------ Records for the exercise ------
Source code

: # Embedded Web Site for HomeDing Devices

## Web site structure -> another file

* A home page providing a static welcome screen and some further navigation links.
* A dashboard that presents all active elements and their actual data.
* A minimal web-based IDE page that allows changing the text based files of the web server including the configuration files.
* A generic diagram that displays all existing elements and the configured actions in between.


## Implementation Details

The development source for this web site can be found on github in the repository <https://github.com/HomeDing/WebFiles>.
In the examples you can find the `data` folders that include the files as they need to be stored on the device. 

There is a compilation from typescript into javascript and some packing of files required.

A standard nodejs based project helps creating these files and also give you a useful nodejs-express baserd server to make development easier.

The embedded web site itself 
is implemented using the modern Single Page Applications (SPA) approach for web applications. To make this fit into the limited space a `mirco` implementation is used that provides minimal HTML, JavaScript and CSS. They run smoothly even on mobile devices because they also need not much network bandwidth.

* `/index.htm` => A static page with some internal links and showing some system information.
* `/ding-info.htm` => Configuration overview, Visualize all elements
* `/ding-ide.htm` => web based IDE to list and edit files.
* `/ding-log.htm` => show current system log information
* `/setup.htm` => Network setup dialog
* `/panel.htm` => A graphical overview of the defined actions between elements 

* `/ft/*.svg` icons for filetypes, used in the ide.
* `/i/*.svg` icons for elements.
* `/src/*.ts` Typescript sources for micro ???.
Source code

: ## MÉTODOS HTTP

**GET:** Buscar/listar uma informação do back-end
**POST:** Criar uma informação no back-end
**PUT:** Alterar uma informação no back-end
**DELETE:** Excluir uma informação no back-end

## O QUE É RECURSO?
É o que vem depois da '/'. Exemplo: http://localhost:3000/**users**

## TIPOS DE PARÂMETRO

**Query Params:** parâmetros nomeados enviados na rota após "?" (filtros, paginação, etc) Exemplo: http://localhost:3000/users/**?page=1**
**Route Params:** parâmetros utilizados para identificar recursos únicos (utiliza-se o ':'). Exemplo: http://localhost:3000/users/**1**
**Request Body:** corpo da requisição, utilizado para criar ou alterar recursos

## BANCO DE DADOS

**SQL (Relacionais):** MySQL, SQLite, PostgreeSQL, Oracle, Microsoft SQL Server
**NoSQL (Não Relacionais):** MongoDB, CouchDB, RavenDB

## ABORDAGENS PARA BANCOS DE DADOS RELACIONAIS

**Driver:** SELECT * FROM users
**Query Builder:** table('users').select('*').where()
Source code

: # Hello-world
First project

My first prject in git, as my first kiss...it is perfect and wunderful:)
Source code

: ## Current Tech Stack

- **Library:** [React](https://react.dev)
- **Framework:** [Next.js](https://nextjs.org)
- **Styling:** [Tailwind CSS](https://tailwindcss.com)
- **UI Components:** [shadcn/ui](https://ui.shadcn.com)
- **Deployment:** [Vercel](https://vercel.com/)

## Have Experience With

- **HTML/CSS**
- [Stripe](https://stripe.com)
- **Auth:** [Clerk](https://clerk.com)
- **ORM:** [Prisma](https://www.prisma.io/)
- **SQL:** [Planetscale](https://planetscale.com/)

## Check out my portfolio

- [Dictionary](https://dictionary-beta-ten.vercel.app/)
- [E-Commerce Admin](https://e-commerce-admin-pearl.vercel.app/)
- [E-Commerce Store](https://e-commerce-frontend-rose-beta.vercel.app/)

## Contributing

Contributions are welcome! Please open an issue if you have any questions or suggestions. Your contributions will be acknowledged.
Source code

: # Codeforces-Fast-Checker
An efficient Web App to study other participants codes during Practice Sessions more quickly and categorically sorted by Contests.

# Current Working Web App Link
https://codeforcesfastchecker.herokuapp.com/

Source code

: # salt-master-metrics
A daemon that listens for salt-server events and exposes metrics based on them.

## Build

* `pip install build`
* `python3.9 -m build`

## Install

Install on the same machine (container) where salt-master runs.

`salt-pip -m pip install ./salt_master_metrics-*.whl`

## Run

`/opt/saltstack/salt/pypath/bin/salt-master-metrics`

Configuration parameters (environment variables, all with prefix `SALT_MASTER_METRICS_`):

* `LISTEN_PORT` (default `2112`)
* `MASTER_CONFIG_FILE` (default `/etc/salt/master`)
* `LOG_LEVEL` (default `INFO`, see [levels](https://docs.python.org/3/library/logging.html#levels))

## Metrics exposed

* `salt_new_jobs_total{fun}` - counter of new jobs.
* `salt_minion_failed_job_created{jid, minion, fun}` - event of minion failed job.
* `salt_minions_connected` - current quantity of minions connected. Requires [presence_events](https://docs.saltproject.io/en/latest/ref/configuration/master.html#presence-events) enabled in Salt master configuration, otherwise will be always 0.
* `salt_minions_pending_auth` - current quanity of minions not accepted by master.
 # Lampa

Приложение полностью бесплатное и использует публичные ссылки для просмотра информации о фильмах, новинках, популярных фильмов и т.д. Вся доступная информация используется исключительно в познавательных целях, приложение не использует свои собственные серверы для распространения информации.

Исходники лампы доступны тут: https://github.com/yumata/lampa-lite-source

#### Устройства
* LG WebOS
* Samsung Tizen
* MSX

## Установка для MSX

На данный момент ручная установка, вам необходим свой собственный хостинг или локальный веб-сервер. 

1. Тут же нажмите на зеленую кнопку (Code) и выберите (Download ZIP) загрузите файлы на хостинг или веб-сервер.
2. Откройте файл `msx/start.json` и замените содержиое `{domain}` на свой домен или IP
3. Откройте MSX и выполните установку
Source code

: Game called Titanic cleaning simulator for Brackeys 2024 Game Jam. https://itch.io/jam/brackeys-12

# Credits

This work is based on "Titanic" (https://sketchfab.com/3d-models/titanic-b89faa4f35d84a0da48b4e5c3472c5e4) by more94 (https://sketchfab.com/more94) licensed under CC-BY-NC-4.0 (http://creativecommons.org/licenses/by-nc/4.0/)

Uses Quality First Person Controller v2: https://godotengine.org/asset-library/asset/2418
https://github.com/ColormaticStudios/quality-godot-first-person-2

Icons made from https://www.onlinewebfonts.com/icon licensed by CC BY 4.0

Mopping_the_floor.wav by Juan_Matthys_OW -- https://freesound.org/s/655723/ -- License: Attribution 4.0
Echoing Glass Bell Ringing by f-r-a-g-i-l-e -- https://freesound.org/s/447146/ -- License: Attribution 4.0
------
- Assignment: The range runs from the line above containing "An efficient Web" to the line containing "A daemon that", inclusive. Restate those lines word for word and no others.

- Solved exercise:
An efficient Web App to study other participants codes during Practice Sessions more quickly and categorically sorted by Contests.

# Current Working Web App Link
https://codeforcesfastchecker.herokuapp.com/

Source code

: # salt-master-metrics
A daemon that listens for salt-server events and exposes metrics based on them.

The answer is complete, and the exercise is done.